Work to complete:
Reproduce exactly, and exclusively, the lines from the line containing "虽然这个分区名叫ESP，但是" through the final line of the listing below.
(Provided information Opens)
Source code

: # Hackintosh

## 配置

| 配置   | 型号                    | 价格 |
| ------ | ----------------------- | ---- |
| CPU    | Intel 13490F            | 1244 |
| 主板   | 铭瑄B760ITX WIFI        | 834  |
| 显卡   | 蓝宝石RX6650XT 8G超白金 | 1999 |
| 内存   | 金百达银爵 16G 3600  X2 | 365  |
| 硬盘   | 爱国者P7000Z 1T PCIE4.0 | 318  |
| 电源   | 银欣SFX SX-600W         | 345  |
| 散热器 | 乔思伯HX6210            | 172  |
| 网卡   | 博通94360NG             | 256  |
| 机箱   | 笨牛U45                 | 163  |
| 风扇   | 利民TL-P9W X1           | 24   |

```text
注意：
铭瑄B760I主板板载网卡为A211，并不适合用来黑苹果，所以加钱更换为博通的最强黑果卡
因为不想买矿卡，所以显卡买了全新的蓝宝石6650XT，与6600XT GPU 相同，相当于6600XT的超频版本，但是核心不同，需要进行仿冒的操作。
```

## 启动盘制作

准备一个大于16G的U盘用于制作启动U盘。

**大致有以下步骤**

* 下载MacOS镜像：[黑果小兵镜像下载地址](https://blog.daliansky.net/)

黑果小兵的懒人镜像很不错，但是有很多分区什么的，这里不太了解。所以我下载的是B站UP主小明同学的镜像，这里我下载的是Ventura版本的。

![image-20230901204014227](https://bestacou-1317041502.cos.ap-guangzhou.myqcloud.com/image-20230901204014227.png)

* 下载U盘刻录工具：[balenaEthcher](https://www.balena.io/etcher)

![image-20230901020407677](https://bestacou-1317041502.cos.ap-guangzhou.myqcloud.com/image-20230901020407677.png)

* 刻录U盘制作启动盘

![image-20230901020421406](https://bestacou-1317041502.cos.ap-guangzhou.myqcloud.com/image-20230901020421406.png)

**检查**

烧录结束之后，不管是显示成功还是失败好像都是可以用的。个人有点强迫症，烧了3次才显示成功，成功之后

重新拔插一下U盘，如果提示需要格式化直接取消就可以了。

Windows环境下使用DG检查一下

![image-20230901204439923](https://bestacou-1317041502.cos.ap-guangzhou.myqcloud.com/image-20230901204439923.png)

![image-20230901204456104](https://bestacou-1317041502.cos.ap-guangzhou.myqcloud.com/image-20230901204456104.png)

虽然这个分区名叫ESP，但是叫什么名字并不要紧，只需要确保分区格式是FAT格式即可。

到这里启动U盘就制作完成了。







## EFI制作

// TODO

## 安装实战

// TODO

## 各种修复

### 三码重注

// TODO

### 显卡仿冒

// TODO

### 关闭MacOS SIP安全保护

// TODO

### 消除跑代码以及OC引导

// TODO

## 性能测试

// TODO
(Provided information Closes)
Written answer:
虽然这个分区名叫ESP，但是叫什么名字并不要紧，只需要确保分区格式是FAT格式即可。

到这里启动U盘就制作完成了。







## EFI制作

// TODO

## 安装实战

// TODO

## 各种修复

### 三码重注

// TODO

### 显卡仿冒

// TODO

### 关闭MacOS SIP安全保护

// TODO

### 消除跑代码以及OC引导

// TODO

## 性能测试

// TODO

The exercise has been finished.